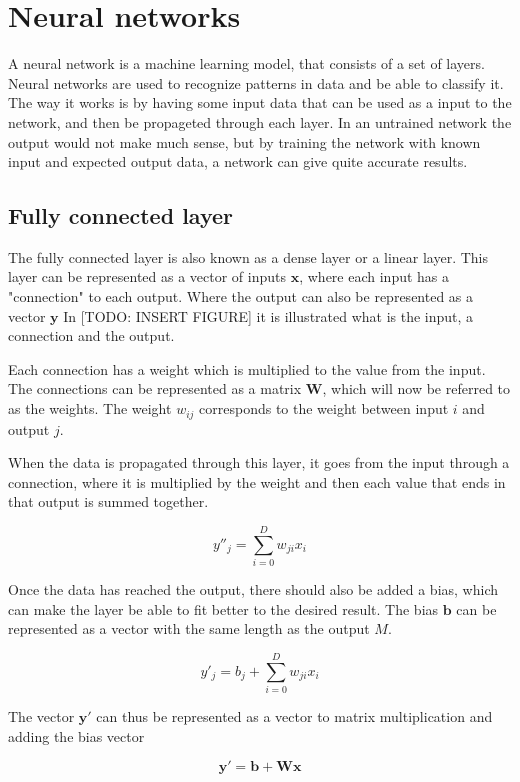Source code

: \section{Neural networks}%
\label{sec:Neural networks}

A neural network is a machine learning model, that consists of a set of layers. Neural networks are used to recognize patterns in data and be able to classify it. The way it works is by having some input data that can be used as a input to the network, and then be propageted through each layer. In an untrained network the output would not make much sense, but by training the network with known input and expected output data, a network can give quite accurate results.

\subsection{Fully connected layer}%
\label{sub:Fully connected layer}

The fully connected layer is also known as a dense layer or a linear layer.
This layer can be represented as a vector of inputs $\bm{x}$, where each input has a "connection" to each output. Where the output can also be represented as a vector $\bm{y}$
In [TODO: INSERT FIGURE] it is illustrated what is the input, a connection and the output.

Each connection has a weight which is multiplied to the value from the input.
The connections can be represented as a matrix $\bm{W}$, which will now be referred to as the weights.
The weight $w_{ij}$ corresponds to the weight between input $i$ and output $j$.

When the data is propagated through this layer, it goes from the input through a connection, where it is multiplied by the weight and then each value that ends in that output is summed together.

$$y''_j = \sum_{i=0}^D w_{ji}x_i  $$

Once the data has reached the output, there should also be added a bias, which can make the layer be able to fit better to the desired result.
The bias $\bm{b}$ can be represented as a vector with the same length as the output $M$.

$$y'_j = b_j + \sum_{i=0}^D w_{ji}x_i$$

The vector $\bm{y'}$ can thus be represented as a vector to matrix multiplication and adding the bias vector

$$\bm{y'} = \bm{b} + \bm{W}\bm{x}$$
┄┄┄┄┄┄┄┄┄┄┄┄┄┄┄┄┄┄┄┄
▸ Exercise details:
Restate each of the entries above word for word and skip every image.

▸ Task output:
Source code

: \section{Neural networks}%
\label{sec:Neural networks}

A neural network is a machine learning model, that consists of a set of layers. Neural networks are used to recognize patterns in data and be able to classify it. The way it works is by having some input data that can be used as a input to the network, and then be propageted through each layer. In an untrained network the output would not make much sense, but by training the network with known input and expected output data, a network can give quite accurate results.

\subsection{Fully connected layer}%
\label{sub:Fully connected layer}

The fully connected layer is also known as a dense layer or a linear layer.
This layer can be represented as a vector of inputs $\bm{x}$, where each input has a "connection" to each output. Where the output can also be represented as a vector $\bm{y}$
In [TODO: INSERT FIGURE] it is illustrated what is the input, a connection and the output.

Each connection has a weight which is multiplied to the value from the input.
The connections can be represented as a matrix $\bm{W}$, which will now be referred to as the weights.
The weight $w_{ij}$ corresponds to the weight between input $i$ and output $j$.

When the data is propagated through this layer, it goes from the input through a connection, where it is multiplied by the weight and then each value that ends in that output is summed together.

$$y''_j = \sum_{i=0}^D w_{ji}x_i  $$

Once the data has reached the output, there should also be added a bias, which can make the layer be able to fit better to the desired result.
The bias $\bm{b}$ can be represented as a vector with the same length as the output $M$.

$$y'_j = b_j + \sum_{i=0}^D w_{ji}x_i$$

The vector $\bm{y'}$ can thus be represented as a vector to matrix multiplication and adding the bias vector

$$\bm{y'} = \bm{b} + \bm{W}\bm{x}$$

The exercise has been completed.